Keman decided to keep his discovery a secret, not even telling his mother. After all, she’d said that Shana was going to be able to study along with Keman; it wasn’t going to hurt anything to let her grow up for a while as a two-legger. And that would make the surprise all the better when he taught her to shift back to her real form.

He heard a little cry, and the baby-thoughts took on a tone of demand. He opened his eyes a moment and watched the baby with her foster mother, as the infant groped after a teat and began to suckle. He smiled fondly at her. After the past few weeks, he could hardly imagine life without her.

Keman dangled the strung gem over Shana’s head, and the baby made a grab for the bright object. Shana was growing much faster than his sister, Keman decided. She was smarter, too. Myre just wanted to eat all the time; Shana wanted to play.

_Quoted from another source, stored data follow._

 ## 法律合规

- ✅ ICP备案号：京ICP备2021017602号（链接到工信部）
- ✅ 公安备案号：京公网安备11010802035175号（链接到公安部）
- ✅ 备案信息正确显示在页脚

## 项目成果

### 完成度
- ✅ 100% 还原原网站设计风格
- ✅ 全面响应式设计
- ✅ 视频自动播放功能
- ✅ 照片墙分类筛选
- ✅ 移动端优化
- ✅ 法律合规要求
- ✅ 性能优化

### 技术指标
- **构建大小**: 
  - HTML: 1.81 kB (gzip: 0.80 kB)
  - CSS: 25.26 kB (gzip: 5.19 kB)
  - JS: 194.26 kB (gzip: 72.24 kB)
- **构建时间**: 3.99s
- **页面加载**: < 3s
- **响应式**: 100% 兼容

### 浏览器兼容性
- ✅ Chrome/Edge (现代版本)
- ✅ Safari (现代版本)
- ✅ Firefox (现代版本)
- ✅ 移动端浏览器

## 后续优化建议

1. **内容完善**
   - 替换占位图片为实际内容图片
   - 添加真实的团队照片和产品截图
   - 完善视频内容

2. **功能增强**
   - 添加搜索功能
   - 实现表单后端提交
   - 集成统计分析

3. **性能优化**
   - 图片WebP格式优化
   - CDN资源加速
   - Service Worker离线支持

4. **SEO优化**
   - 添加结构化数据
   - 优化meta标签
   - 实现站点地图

He was certain of that, as certain as he was of his own name. His sibling had gotten the name Myrenateli on her Naming-Day; the name meant ‘Seeker of Wisdom,’ which Keman thought was not terribly appropriate, since the only thing Myre ever sought was the next meal. Between meals she curled up in the warmest place in her nest, sleeping, oblivious to everything around her. She wasn’t curious, she wasn’t alert, she wasn’t much more than an ever-hungry mouth.

Naming-Day was supposed to mark the day when a dragonet took on the attributes and personality she’d have as an adult. Right now Keman hadn’t seen anything to show that supposed change had taken place.

Unless she’s going to be just as greedy and lazy as a grown-up as she is now.

Shana, on the other hand, exhibited a lively curiosity about everything that went on around her. She was crawling now, and it was a good thing that dragon-hide was impervious to everything except dragon-talons, or Shana’s clothing would have been in shreds by now.

Keman’s sister was a very demanding child, and what time Alara had to spare was occupied with her shamanic duties. She hadn’t much more than a moment or two to give to the foundling.

So it was Keman who worried about training the child, and saw with relief that Hoppy was housebreaking the little tot, by nudging her over to the ‘proper’ place in the pen when she was ambulatory. She crawled very well, now, which was aiding Hoppy’s efforts.

And it was Keman, not Alara, who was teaching her to talk, as well as to eat solid food.